Puerto Rican morning radio show

El Bayú de la Mañana (or simply El Bayú) was a popular Puerto Rican morning radio show that aired on Cadena SalSoul . "Bayú" loosely means "party" or "mingling". The show started airing on May 6, 1994, and remained popular throughout its run. It started at 6:00 am and ended at 10:00 am.

The show was hosted by Antonio Sanchez (El Gangster) and José Vallenilla (Funky Joe). Daniela Droz later joined them in the hosting duties.

The shows featured several characters, most performed by Sanchez, plus interviews with celebrities or the audience.
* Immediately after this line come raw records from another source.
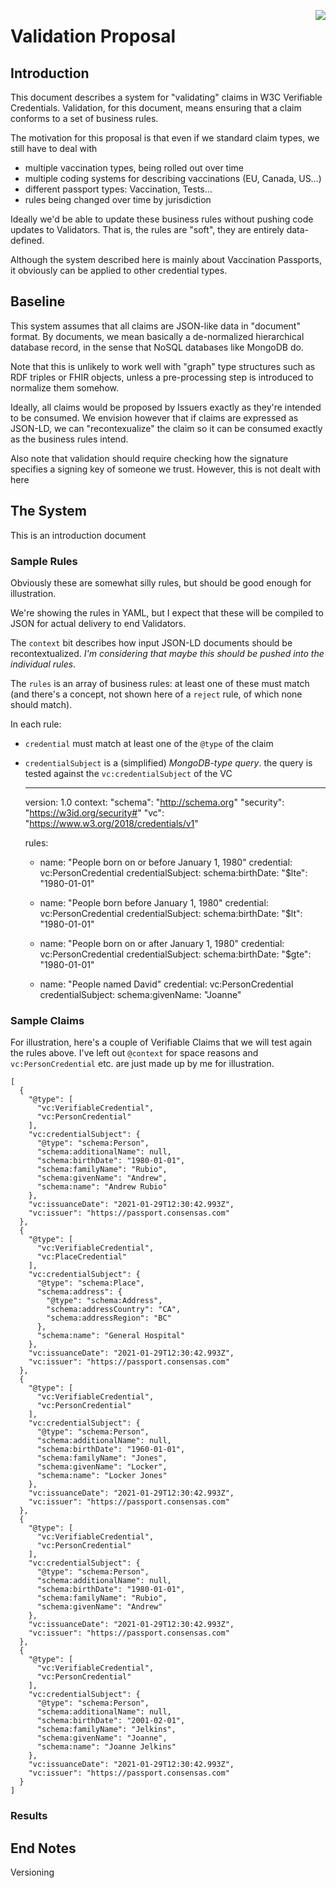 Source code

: <a href="https://github.com/Consensas/information-passport/tree/main/docs"><img src="https://consensas-aws.s3.amazonaws.com/icons/passports-github.png" align="right" /></a>

# Validation Proposal

## Introduction

This document describes a system for "validating" claims 
in W3C Verifiable Credentials. 
Validation, for this document, means ensuring that a claim
conforms to a set of business rules.

The motivation for this proposal is
that even if we standard claim types, we 
still have to deal with

* multiple vaccination types, being rolled out over time
* multiple coding systems for describing vaccinations (EU, Canada, US…)
* different passport types: Vaccination, Tests…
* rules being changed over time by jurisdiction

Ideally we'd be able to update these business rules
without pushing code updates to Validators. That is,
the rules are "soft", they are entirely data-defined.

Although the system described here is mainly about Vaccination
Passports, it obviously can be applied to other credential types.

## Baseline

This system assumes that all claims are JSON-like data in "document" format. 
By documents, we mean basically a de-normalized hierarchical database record,
in the sense that NoSQL databases like MongoDB do.

Note that this is unlikely to work well with "graph" type
structures such as RDF triples or FHIR objects, unless a pre-processing
step is introduced to normalize them somehow.

Ideally, all claims would be proposed by Issuers exactly as they're 
intended to be consumed. We envision however that if claims are
expressed as JSON-LD, we can "recontexualize" the claim so it
can be consumed exactly as the business rules intend.

Also note that validation should require checking how the signature
specifies a signing key of someone we trust. However, this is
not dealt with here

## The System

This is an introduction document

### Sample Rules

Obviously these are somewhat silly rules, 
but should be good enough for illustration.

We're showing the rules in YAML, but I 
expect that these will be compiled to JSON
for actual delivery to end Validators.


The `context` bit describes how input JSON-LD
documents should be recontextualized. 
_I'm considering that maybe this should be
pushed into the individual rules_.

The `rules` is an array of business rules: at 
least one of these must match (and there's a concept, 
not shown here of a `reject` rule, of which 
none should match).

In each rule:

- `credential` must match at least one of the `@type`
  of the claim
- `credentialSubject` is a (simplified) _MongoDB-type query_.
  the query is tested against the `vc:credentialSubject`
  of the VC

    ---
    version: 1.0
    context:
      "schema": "http://schema.org"
      "security": "https://w3id.org/security#"
      "vc": "https://www.w3.org/2018/credentials/v1"

    rules:
    - name: "People born on or before January 1, 1980"
      credential: vc:PersonCredential
      credentialSubject:
        schema:birthDate: 
          "$lte": "1980-01-01"

    - name: "People born before January 1, 1980"
      credential: vc:PersonCredential
      credentialSubject:
        schema:birthDate: 
          "$lt": "1980-01-01"

    - name: "People born on or after January 1, 1980"
      credential: vc:PersonCredential
      credentialSubject:
        schema:birthDate: 
          "$gte": "1980-01-01"

    - name: "People named David"
      credential: vc:PersonCredential
      credentialSubject:
        schema:givenName: "Joanne"

### Sample Claims

For illustration, here's a couple of Verifiable
Claims that we will test again the rules above.
I've left out `@context` for space reasons
and `vc:PersonCredential` etc. are just made up
by me for illustration.

    [
      {
        "@type": [
          "vc:VerifiableCredential",
          "vc:PersonCredential"
        ],
        "vc:credentialSubject": {
          "@type": "schema:Person",
          "schema:additionalName": null,
          "schema:birthDate": "1980-01-01",
          "schema:familyName": "Rubio",
          "schema:givenName": "Andrew",
          "schema:name": "Andrew Rubio"
        },
        "vc:issuanceDate": "2021-01-29T12:30:42.993Z",
        "vc:issuer": "https://passport.consensas.com"
      },
      {
        "@type": [
          "vc:VerifiableCredential",
          "vc:PlaceCredential"
        ],
        "vc:credentialSubject": {
          "@type": "schema:Place",
          "schema:address": {
            "@type": "schema:Address",
            "schema:addressCountry": "CA",
            "schema:addressRegion": "BC"
          },
          "schema:name": "General Hospital"
        },
        "vc:issuanceDate": "2021-01-29T12:30:42.993Z",
        "vc:issuer": "https://passport.consensas.com"
      },
      {
        "@type": [
          "vc:VerifiableCredential",
          "vc:PersonCredential"
        ],
        "vc:credentialSubject": {
          "@type": "schema:Person",
          "schema:additionalName": null,
          "schema:birthDate": "1960-01-01",
          "schema:familyName": "Jones",
          "schema:givenName": "Locker",
          "schema:name": "Locker Jones"
        },
        "vc:issuanceDate": "2021-01-29T12:30:42.993Z",
        "vc:issuer": "https://passport.consensas.com"
      },
      {
        "@type": [
          "vc:VerifiableCredential",
          "vc:PersonCredential"
        ],
        "vc:credentialSubject": {
          "@type": "schema:Person",
          "schema:additionalName": null,
          "schema:birthDate": "1980-01-01",
          "schema:familyName": "Rubio",
          "schema:givenName": "Andrew"
        },
        "vc:issuanceDate": "2021-01-29T12:30:42.993Z",
        "vc:issuer": "https://passport.consensas.com"
      },
      {
        "@type": [
          "vc:VerifiableCredential",
          "vc:PersonCredential"
        ],
        "vc:credentialSubject": {
          "@type": "schema:Person",
          "schema:additionalName": null,
          "schema:birthDate": "2001-02-01",
          "schema:familyName": "Jelkins",
          "schema:givenName": "Joanne",
          "schema:name": "Joanne Jelkins"
        },
        "vc:issuanceDate": "2021-01-29T12:30:42.993Z",
        "vc:issuer": "https://passport.consensas.com"
      }
    ]

      
### Results

## End Notes

Versioning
It also featured a gossip section and discussions about social and political issues.

On July 31, 2007, the show longtime hosts were replaced due to some differences. Sánchez alleged in an interview that one of the main reasons was the lack of modern technical equipment in the radio station which they had been asking for years. They were replaced by veteran producer and host Luisito Vigoreaux, merengue singer Giselle, and Jorge Pabón (known as "El Molusco"). However, Pabón quit shortly after to join another radio station. Vigoreaux and Giselle continued to host with various guests until the show was substituted in January 2008 by a new show, El Trabuco, hosted by Agustín Rosario, Yan Ruíz, and Sonya Cortés.

Sánchez and Vallenilla have gone on to host a new show called El Circo de La Mega in another station.